■ **What you will do**:
Please restate the following records word for word.

■ **Data**:
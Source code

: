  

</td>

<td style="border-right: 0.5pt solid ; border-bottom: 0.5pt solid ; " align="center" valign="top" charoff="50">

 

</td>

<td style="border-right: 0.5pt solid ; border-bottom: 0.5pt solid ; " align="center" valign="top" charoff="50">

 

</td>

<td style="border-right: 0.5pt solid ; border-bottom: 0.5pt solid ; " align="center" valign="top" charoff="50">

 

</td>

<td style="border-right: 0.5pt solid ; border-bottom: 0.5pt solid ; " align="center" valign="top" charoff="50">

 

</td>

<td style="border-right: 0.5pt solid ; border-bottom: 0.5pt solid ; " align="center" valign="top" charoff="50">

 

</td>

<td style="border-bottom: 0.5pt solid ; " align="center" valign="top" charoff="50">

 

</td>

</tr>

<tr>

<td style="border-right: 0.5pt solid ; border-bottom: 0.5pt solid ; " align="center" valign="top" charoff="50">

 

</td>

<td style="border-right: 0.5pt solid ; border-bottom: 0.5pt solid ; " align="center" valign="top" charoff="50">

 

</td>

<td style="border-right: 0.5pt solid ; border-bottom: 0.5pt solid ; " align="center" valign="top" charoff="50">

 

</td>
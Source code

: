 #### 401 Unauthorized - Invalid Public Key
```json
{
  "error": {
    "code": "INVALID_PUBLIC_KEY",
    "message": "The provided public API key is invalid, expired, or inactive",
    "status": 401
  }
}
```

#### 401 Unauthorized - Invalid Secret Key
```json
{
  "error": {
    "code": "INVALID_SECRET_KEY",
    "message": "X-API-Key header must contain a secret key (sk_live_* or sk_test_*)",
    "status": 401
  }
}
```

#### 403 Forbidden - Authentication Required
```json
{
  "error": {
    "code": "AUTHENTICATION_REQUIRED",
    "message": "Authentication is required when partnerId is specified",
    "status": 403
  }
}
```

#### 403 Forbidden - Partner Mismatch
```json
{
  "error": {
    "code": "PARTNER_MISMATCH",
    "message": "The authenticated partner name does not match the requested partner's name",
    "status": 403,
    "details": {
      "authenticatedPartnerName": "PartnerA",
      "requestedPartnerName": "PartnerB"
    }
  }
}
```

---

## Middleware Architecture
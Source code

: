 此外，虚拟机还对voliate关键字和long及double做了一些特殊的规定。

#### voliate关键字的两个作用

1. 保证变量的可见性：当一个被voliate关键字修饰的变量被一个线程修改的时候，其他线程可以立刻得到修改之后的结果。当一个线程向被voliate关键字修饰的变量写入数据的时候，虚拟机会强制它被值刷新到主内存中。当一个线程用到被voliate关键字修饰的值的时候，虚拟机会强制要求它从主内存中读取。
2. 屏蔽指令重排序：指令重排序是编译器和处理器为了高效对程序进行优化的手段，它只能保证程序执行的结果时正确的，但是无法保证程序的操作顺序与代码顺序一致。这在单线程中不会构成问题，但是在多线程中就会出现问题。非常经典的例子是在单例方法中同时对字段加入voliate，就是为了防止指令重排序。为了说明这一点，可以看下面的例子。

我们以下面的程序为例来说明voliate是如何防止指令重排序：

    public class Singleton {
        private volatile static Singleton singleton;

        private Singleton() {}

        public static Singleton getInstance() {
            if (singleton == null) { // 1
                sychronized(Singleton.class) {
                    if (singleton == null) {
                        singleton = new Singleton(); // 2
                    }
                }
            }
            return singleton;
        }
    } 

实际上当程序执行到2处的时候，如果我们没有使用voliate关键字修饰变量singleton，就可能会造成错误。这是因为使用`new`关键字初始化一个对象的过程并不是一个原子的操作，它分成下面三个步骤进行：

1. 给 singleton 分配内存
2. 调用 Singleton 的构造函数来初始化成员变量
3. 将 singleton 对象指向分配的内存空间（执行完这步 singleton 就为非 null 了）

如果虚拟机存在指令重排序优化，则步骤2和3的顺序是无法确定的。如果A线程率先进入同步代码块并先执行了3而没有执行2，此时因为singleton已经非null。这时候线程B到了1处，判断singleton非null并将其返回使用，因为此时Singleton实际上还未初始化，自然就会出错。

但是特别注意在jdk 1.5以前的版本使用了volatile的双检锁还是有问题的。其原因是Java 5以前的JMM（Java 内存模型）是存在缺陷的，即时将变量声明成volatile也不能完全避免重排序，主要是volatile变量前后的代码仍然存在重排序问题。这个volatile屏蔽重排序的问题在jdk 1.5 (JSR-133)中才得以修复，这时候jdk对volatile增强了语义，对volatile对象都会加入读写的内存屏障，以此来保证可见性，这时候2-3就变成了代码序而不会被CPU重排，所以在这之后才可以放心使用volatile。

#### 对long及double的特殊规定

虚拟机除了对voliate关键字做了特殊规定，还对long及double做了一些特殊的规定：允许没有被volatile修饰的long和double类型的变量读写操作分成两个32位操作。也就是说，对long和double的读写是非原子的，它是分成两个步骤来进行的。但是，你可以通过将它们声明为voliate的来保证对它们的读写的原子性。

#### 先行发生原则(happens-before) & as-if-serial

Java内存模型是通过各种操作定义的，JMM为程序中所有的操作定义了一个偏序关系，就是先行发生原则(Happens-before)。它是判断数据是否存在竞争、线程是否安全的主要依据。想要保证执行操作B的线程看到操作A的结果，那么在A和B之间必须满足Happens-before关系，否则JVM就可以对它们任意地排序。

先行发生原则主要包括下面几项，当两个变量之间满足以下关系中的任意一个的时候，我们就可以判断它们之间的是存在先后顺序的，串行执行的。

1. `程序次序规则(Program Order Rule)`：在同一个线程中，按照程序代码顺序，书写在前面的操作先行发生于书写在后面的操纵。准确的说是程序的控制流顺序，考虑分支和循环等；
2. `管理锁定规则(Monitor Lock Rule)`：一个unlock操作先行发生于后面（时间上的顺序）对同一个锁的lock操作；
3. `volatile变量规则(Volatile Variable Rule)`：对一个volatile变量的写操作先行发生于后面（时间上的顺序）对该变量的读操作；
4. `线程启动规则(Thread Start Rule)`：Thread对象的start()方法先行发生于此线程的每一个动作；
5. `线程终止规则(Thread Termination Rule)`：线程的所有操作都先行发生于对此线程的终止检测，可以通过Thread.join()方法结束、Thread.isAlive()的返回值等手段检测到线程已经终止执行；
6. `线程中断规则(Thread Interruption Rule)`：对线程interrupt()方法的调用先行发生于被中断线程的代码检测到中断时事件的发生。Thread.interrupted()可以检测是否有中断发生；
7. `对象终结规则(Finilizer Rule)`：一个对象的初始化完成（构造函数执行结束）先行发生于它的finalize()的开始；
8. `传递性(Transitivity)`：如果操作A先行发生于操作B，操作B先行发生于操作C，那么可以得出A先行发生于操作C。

■ **Task response**:
Source code

:  

</td>

<td style="border-right: 0.5pt solid ; border-bottom: 0.5pt solid ; " align="center" valign="top" charoff="50">

 

</td>

<td style="border-right: 0.5pt solid ; border-bottom: 0.5pt solid ; " align="center" valign="top" charoff="50">

 

</td>

<td style="border-right: 0.5pt solid ; border-bottom: 0.5pt solid ; " align="center" valign="top" charoff="50">

 

</td>

<td style="border-right: 0.5pt solid ; border-bottom: 0.5pt solid ; " align="center" valign="top" charoff="50">

 

</td>

<td style="border-right: 0.5pt solid ; border-bottom: 0.5pt solid ; " align="center" valign="top" charoff="50">

 

</td>

<td style="border-bottom: 0.5pt solid ; " align="center" valign="top" charoff="50">

 

</td>

</tr>

<tr>

<td style="border-right: 0.5pt solid ; border-bottom: 0.5pt solid ; " align="center" valign="top" charoff="50">

 

</td>

<td style="border-right: 0.5pt solid ; border-bottom: 0.5pt solid ; " align="center" valign="top" charoff="50">

 

</td>

<td style="border-right: 0.5pt solid ; border-bottom: 0.5pt solid ; " align="center" valign="top" charoff="50">

 

</td>
Source code

: #### 401 Unauthorized - Invalid Public Key
```json
{
  "error": {
    "code": "INVALID_PUBLIC_KEY",
    "message": "The provided public API key is invalid, expired, or inactive",
    "status": 401
  }
}
```

#### 401 Unauthorized - Invalid Secret Key
```json
{
  "error": {
    "code": "INVALID_SECRET_KEY",
    "message": "X-API-Key header must contain a secret key (sk_live_* or sk_test_*)",
    "status": 401
  }
}
```

#### 403 Forbidden - Authentication Required
```json
{
  "error": {
    "code": "AUTHENTICATION_REQUIRED",
    "message": "Authentication is required when partnerId is specified",
    "status": 403
  }
}
```

#### 403 Forbidden - Partner Mismatch
```json
{
  "error": {
    "code": "PARTNER_MISMATCH",
    "message": "The authenticated partner name does not match the requested partner's name",
    "status": 403,
    "details": {
      "authenticatedPartnerName": "PartnerA",
      "requestedPartnerName": "PartnerB"
    }
  }
}
```

---

## Middleware Architecture
Source code

: 此外，虚拟机还对voliate关键字和long及double做了一些特殊的规定。

#### voliate关键字的两个作用

1. 保证变量的可见性：当一个被voliate关键字修饰的变量被一个线程修改的时候，其他线程可以立刻得到修改之后的结果。当一个线程向被voliate关键字修饰的变量写入数据的时候，虚拟机会强制它被值刷新到主内存中。当一个线程用到被voliate关键字修饰的值的时候，虚拟机会强制要求它从主内存中读取。
2. 屏蔽指令重排序：指令重排序是编译器和处理器为了高效对程序进行优化的手段，它只能保证程序执行的结果时正确的，但是无法保证程序的操作顺序与代码顺序一致。这在单线程中不会构成问题，但是在多线程中就会出现问题。非常经典的例子是在单例方法中同时对字段加入voliate，就是为了防止指令重排序。为了说明这一点，可以看下面的例子。

我们以下面的程序为例来说明voliate是如何防止指令重排序：

    public class Singleton {
        private volatile static Singleton singleton;

        private Singleton() {}

        public static Singleton getInstance() {
            if (singleton == null) { // 1
                sychronized(Singleton.class) {
                    if (singleton == null) {
                        singleton = new Singleton(); // 2
                    }
                }
            }
            return singleton;
        }
    } 

实际上当程序执行到2处的时候，如果我们没有使用voliate关键字修饰变量singleton，就可能会造成错误。这是因为使用`new`关键字初始化一个对象的过程并不是一个原子的操作，它分成下面三个步骤进行：

1. 给 singleton 分配内存
2. 调用 Singleton 的构造函数来初始化成员变量
3. 将 singleton 对象指向分配的内存空间（执行完这步 singleton 就为非 null 了）

如果虚拟机存在指令重排序优化，则步骤2和3的顺序是无法确定的。如果A线程率先进入同步代码块并先执行了3而没有执行2，此时因为singleton已经非null。这时候线程B到了1处，判断singleton非null并将其返回使用，因为此时Singleton实际上还未初始化，自然就会出错。

但是特别注意在jdk 1.5以前的版本使用了volatile的双检锁还是有问题的。其原因是Java 5以前的JMM（Java 内存模型）是存在缺陷的，即时将变量声明成volatile也不能完全避免重排序，主要是volatile变量前后的代码仍然存在重排序问题。这个volatile屏蔽重排序的问题在jdk 1.5 (JSR-133)中才得以修复，这时候jdk对volatile增强了语义，对volatile对象都会加入读写的内存屏障，以此来保证可见性，这时候2-3就变成了代码序而不会被CPU重排，所以在这之后才可以放心使用volatile。

#### 对long及double的特殊规定

虚拟机除了对voliate关键字做了特殊规定，还对long及double做了一些特殊的规定：允许没有被volatile修饰的long和double类型的变量读写操作分成两个32位操作。也就是说，对long和double的读写是非原子的，它是分成两个步骤来进行的。但是，你可以通过将它们声明为voliate的来保证对它们的读写的原子性。

#### 先行发生原则(happens-before) & as-if-serial

Java内存模型是通过各种操作定义的，JMM为程序中所有的操作定义了一个偏序关系，就是先行发生原则(Happens-before)。它是判断数据是否存在竞争、线程是否安全的主要依据。想要保证执行操作B的线程看到操作A的结果，那么在A和B之间必须满足Happens-before关系，否则JVM就可以对它们任意地排序。

先行发生原则主要包括下面几项，当两个变量之间满足以下关系中的任意一个的时候，我们就可以判断它们之间的是存在先后顺序的，串行执行的。

1. `程序次序规则(Program Order Rule)`：在同一个线程中，按照程序代码顺序，书写在前面的操作先行发生于书写在后面的操纵。准确的说是程序的控制流顺序，考虑分支和循环等；
2. `管理锁定规则(Monitor Lock Rule)`：一个unlock操作先行发生于后面（时间上的顺序）对同一个锁的lock操作；
3. `volatile变量规则(Volatile Variable Rule)`：对一个volatile变量的写操作先行发生于后面（时间上的顺序）对该变量的读操作；
4. `线程启动规则(Thread Start Rule)`：Thread对象的start()方法先行发生于此线程的每一个动作；
5. `线程终止规则(Thread Termination Rule)`：线程的所有操作都先行发生于对此线程的终止检测，可以通过Thread.join()方法结束、Thread.isAlive()的返回值等手段检测到线程已经终止执行；
6. `线程中断规则(Thread Interruption Rule)`：对线程interrupt()方法的调用先行发生于被中断线程的代码检测到中断时事件的发生。Thread.interrupted()可以检测是否有中断发生；
7. `对象终结规则(Finilizer Rule)`：一个对象的初始化完成（构造函数执行结束）先行发生于它的finalize()的开始；
8. `传递性(Transitivity)`：如果操作A先行发生于操作B，操作B先行发生于操作C，那么可以得出A先行发生于操作C。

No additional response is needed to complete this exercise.